- Aim of the task
Copy every line below that has the word "correlation" in it.
----
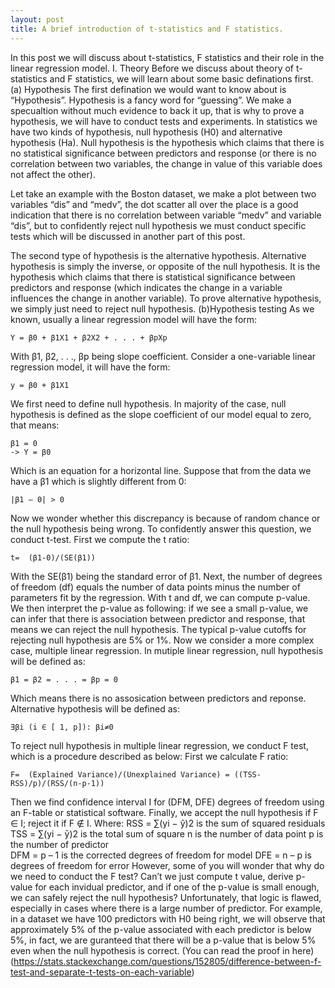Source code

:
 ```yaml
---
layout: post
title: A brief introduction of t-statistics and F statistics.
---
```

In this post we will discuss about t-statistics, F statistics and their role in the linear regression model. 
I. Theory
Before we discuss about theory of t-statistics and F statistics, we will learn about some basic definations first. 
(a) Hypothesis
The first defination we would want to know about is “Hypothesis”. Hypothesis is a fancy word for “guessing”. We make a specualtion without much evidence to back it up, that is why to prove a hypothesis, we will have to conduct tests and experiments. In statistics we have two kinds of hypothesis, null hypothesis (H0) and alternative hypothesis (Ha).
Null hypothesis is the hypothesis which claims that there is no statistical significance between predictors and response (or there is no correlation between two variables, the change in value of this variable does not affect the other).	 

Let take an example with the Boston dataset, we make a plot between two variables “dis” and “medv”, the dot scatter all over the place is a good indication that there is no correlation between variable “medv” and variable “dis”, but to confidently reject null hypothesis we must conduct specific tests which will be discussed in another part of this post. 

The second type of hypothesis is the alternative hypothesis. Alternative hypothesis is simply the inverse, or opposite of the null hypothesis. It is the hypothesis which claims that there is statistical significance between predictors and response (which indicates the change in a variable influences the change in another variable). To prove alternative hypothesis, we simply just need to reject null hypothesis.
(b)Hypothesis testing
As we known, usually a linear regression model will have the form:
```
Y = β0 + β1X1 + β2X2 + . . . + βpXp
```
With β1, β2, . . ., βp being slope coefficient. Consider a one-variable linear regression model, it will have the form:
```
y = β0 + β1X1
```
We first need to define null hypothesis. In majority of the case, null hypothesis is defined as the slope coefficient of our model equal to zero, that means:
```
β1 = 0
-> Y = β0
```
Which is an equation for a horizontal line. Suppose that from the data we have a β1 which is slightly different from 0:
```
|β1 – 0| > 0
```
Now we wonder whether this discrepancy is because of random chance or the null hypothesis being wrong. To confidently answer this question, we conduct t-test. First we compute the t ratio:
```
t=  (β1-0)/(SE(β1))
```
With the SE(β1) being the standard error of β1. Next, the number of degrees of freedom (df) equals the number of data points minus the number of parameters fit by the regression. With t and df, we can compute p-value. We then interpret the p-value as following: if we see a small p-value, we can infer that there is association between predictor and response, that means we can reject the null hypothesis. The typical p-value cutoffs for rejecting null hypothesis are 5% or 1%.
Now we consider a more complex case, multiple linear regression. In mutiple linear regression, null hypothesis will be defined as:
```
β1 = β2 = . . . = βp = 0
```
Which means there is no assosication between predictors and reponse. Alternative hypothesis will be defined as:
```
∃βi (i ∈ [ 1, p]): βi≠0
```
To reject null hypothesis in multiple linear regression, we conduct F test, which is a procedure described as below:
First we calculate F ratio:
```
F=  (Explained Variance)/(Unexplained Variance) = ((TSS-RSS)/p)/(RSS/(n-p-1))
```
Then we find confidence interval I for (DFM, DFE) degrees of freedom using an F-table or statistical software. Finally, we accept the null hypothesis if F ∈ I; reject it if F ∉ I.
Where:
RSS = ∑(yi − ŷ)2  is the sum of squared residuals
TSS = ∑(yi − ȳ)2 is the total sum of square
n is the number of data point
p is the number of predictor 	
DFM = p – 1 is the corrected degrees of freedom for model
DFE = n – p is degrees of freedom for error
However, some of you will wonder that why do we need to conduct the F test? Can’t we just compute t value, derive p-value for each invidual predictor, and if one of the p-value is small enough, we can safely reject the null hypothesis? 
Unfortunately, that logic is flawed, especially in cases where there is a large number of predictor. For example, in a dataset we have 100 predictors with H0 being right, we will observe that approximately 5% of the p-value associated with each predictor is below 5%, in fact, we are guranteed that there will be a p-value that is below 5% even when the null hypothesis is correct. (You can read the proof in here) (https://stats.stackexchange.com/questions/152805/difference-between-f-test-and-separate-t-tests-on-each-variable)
----
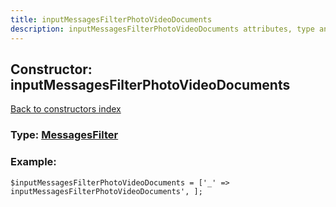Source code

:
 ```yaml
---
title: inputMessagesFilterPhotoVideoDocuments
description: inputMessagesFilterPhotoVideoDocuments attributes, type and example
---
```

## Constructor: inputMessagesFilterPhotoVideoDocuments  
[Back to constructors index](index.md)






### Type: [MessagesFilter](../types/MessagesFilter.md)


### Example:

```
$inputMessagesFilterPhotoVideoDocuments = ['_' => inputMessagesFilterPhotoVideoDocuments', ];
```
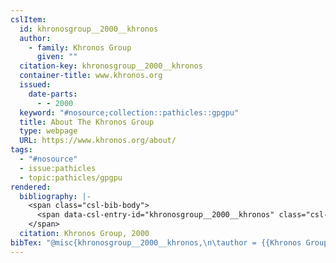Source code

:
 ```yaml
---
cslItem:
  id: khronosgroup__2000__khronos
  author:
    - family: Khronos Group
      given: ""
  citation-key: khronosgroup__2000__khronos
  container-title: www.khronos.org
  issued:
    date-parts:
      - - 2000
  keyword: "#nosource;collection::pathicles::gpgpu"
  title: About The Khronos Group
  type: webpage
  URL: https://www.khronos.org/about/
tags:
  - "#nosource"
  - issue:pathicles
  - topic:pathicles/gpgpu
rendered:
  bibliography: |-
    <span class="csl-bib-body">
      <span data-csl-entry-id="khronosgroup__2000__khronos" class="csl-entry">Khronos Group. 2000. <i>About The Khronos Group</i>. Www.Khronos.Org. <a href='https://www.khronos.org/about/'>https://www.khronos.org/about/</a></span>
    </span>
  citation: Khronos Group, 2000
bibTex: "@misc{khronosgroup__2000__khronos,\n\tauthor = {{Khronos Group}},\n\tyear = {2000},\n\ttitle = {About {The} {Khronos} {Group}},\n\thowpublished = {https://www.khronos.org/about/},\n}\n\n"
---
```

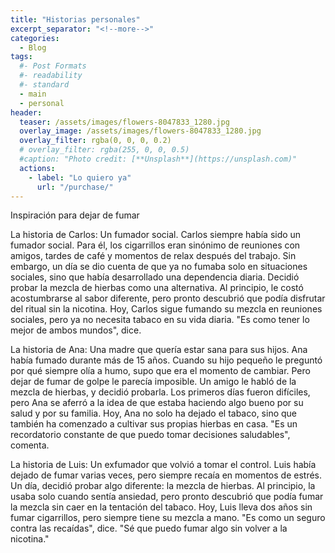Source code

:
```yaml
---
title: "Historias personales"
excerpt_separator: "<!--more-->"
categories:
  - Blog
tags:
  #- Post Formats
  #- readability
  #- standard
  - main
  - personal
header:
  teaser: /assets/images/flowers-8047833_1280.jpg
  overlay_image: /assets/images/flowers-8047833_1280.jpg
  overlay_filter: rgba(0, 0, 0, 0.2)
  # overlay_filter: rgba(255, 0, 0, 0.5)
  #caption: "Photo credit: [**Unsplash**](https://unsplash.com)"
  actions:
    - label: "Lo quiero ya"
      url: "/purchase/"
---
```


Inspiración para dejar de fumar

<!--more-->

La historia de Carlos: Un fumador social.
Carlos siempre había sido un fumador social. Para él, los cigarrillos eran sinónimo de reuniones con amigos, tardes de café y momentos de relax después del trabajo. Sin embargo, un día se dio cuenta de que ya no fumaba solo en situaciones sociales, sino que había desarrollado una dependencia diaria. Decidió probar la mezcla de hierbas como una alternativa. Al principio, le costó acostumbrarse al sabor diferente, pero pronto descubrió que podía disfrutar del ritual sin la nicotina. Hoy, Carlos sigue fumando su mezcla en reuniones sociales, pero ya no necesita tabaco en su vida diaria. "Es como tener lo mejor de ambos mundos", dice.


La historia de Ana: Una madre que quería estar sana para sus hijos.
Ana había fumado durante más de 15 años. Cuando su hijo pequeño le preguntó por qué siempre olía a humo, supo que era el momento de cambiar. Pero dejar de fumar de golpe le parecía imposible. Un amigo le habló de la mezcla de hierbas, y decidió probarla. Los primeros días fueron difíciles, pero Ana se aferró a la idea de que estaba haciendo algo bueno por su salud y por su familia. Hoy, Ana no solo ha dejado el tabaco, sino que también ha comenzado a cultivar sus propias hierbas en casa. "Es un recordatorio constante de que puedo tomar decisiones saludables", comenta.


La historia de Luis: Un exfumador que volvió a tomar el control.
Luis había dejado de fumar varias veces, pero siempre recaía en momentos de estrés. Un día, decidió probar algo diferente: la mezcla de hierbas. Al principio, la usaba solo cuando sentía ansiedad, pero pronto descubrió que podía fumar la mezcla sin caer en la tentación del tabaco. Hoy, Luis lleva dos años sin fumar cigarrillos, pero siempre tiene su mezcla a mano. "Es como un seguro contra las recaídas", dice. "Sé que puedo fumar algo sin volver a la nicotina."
----
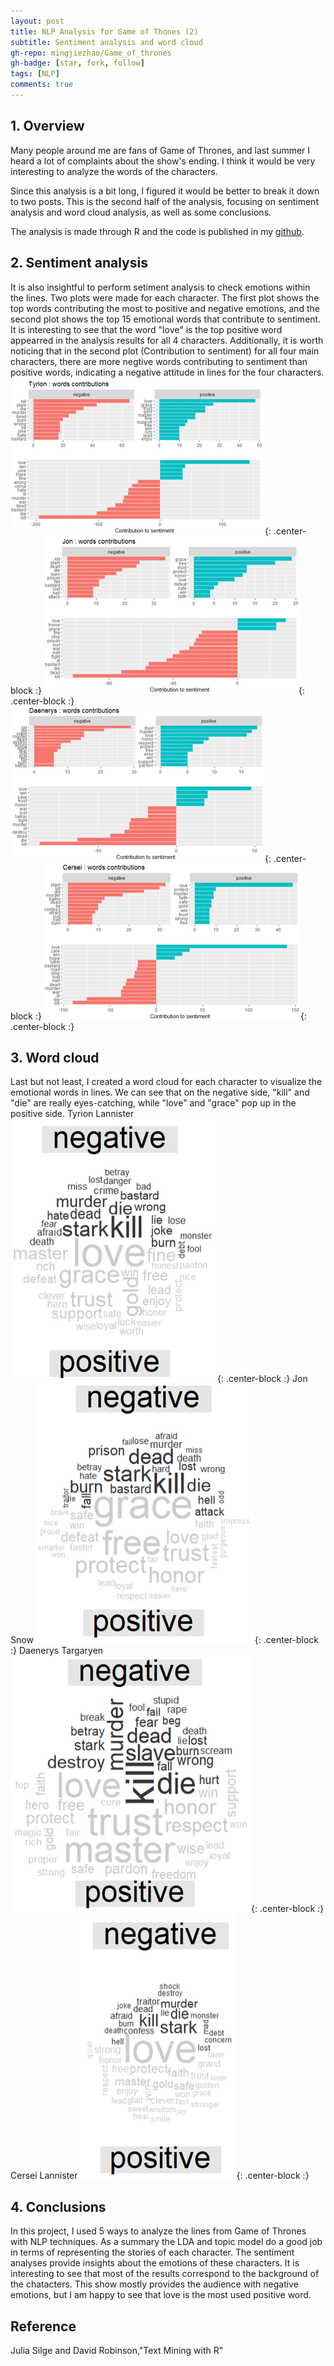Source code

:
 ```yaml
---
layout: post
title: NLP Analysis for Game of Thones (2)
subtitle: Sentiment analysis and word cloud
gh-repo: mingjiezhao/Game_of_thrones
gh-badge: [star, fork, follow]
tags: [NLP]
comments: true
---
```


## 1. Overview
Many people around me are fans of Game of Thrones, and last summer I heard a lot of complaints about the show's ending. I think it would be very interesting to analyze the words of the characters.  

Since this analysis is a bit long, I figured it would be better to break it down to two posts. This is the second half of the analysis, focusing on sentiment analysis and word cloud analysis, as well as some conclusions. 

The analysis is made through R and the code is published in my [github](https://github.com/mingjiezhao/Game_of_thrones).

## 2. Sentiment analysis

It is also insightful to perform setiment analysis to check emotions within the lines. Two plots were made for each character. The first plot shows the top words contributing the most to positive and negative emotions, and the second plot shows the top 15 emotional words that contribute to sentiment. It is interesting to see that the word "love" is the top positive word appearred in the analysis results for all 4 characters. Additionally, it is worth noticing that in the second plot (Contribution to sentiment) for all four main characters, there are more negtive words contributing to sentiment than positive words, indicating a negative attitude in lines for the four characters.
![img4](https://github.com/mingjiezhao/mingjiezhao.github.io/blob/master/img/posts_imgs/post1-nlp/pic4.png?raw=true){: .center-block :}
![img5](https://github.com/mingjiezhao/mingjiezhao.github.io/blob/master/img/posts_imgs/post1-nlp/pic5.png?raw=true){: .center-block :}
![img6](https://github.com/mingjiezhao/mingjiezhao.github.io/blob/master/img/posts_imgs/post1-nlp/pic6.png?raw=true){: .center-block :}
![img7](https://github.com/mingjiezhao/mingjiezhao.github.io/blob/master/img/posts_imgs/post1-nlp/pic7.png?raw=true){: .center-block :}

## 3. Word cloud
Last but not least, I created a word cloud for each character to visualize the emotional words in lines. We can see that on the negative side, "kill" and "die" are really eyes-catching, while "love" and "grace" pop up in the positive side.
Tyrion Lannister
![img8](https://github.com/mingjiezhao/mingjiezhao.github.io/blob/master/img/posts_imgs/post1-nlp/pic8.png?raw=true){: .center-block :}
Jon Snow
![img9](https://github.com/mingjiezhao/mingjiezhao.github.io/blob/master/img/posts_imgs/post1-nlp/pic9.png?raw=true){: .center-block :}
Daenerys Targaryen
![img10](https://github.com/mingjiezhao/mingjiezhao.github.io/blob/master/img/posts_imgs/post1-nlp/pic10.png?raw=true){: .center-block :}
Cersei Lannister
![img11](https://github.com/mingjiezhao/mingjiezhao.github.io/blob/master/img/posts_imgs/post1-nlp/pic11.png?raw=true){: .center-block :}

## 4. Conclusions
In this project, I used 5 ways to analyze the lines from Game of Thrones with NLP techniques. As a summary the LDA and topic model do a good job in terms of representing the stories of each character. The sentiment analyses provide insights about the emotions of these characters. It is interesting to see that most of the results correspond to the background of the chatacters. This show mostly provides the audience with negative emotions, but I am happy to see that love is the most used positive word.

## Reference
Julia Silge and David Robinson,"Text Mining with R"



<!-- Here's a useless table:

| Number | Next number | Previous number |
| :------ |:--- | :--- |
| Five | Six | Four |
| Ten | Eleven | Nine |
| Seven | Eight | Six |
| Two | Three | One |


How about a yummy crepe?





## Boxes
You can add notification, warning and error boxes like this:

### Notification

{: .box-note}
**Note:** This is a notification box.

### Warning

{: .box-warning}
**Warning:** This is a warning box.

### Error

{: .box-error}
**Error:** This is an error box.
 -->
----
- Problem solution
Null hypothesis is the hypothesis which claims that there is no statistical significance between predictors and response (or there is no correlation between two variables, the change in value of this variable does not affect the other).	 
Let take an example with the Boston dataset, we make a plot between two variables “dis” and “medv”, the dot scatter all over the place is a good indication that there is no correlation between variable “medv” and variable “dis”, but to confidently reject null hypothesis we must conduct specific tests which will be discussed in another part of this post. 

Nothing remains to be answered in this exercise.